The Math of Methods and Outcome
Most of us want to be good at what we do. Most of us would love a little more than that – we’d love to be great at what we do.
Think about this math. If you’re going to get top 10% results, you’re probably not going to get them using the same methods that 90% of other people use. The methods the 90% used generated the results that 90% of people get.
We often want results that are disproportionate to our effort or methods. But the people who got top 10% results used different methods than most others. They did something, or a (more likely) a combination of things that moved them ahead of others in whatever they were doing. The people who get top 1% results are doing things differently than 99% of everyone else. If you’re playing on the first line of the winning team in the Stanley Cup finals, it’s not because you simply skate with the boys from 6 – 7 a.m. before work every Tuesday.
- If you want an excellent marriage, you have to have different patterns and habits than most others couples.
- If you want your business to be the best in its field, your methods will be different than most of your competitors and colleagues.
- If you want your ministry to reach more than people than you’re currently reaching, your methods are going to be different than 95% of other churches (less than 5% of Canadian churches have an attendance of 350 or more on a Sunday).
- Most of us have a reasonable level of dissatisfaction with some aspects of our lives.
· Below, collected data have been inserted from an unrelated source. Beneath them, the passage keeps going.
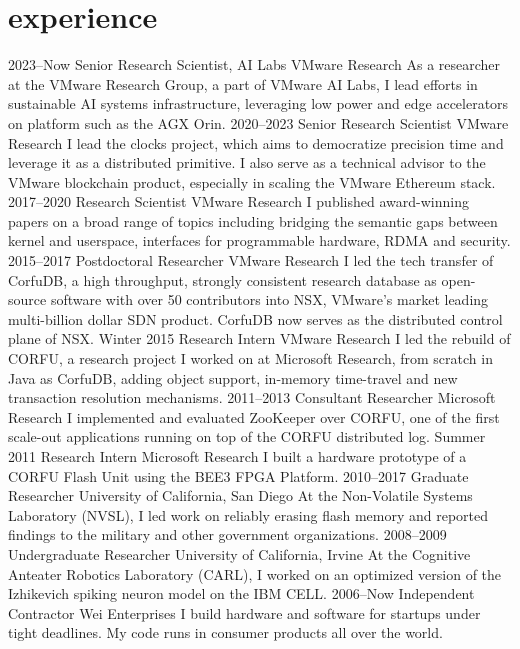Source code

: \section{experience}

\begin{entrylist}
\entry
{2023--Now}
{Senior Research Scientist, AI Labs}
{VMware Research}
{\small As a researcher at the VMware Research Group, a part of VMware AI Labs, I lead efforts in sustainable AI systems infrastructure, leveraging low power and edge accelerators on platform such as the AGX Orin.}
\entry
{2020--2023}
{Senior Research Scientist}
{VMware Research}
{\small I lead the clocks project, which aims to democratize precision time and leverage it as a distributed primitive.
I also serve as a technical advisor to the VMware blockchain product, especially in scaling the VMware Ethereum stack.}
\entry
{2017--2020}
{Research Scientist}
{VMware Research}
{\small I published award-winning papers on a broad range of topics including
 bridging the semantic gaps between kernel and userspace, interfaces for programmable hardware, 
 RDMA and security. }
\entry
{2015--2017}
{Postdoctoral Researcher}
{VMware Research}
{\small I led the tech transfer of CorfuDB, a high throughput, strongly consistent research database 
as open-source software with over 50 contributors into NSX, VMware's market leading multi-billion dollar 
SDN product. CorfuDB now serves as the distributed control plane of NSX.}
\entry
{Winter 2015}
{Research Intern}
{VMware Research}
{\small I led the rebuild of CORFU, a research project I worked on at Microsoft Research, from scratch in Java as CorfuDB, adding object support, in-memory time-travel and new transaction resolution mechanisms.}
\entry
{2011--2013}
{Consultant Researcher}
{Microsoft Research}
{\small I implemented and evaluated ZooKeeper over CORFU, one of the first scale-out applications running on top of the CORFU distributed log.}
\entry
{Summer 2011}
{Research Intern}
{Microsoft Research}
{\small I built a hardware prototype of a CORFU Flash Unit using the BEE3 FPGA Platform.}
\entry
{2010--2017}
{Graduate Researcher}
{University of California, San Diego}
{\small At the Non-Volatile Systems Laboratory (NVSL), I led work on reliably erasing flash memory and reported findings to the military and other government organizations.}
\entry
{2008--2009}
{Undergraduate Researcher}
{University of California, Irvine}
{\small At the Cognitive Anteater Robotics Laboratory (CARL), I worked on an optimized version of the Izhikevich spiking neuron model on the IBM CELL.}
\entry
{2006--Now}
{Independent Contractor}
{Wei Enterprises}
{\small I build hardware and software for startups under tight deadlines. My code runs in consumer products all over the world.}
\end{entrylist}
Jesus invites us into a radically different methodology (love your enemies). Most of us really don’t want his methods; we just want his results.
If you want different results, you have to work and live differently. And the change that represents to most of us is steep enough that we’ll keep living and working like the 90%, hoping to be like the 10%. Not wise, but real.
What different patterns have worked for you? What’s helped you overcome obstacles or helped you make a break through in what you do?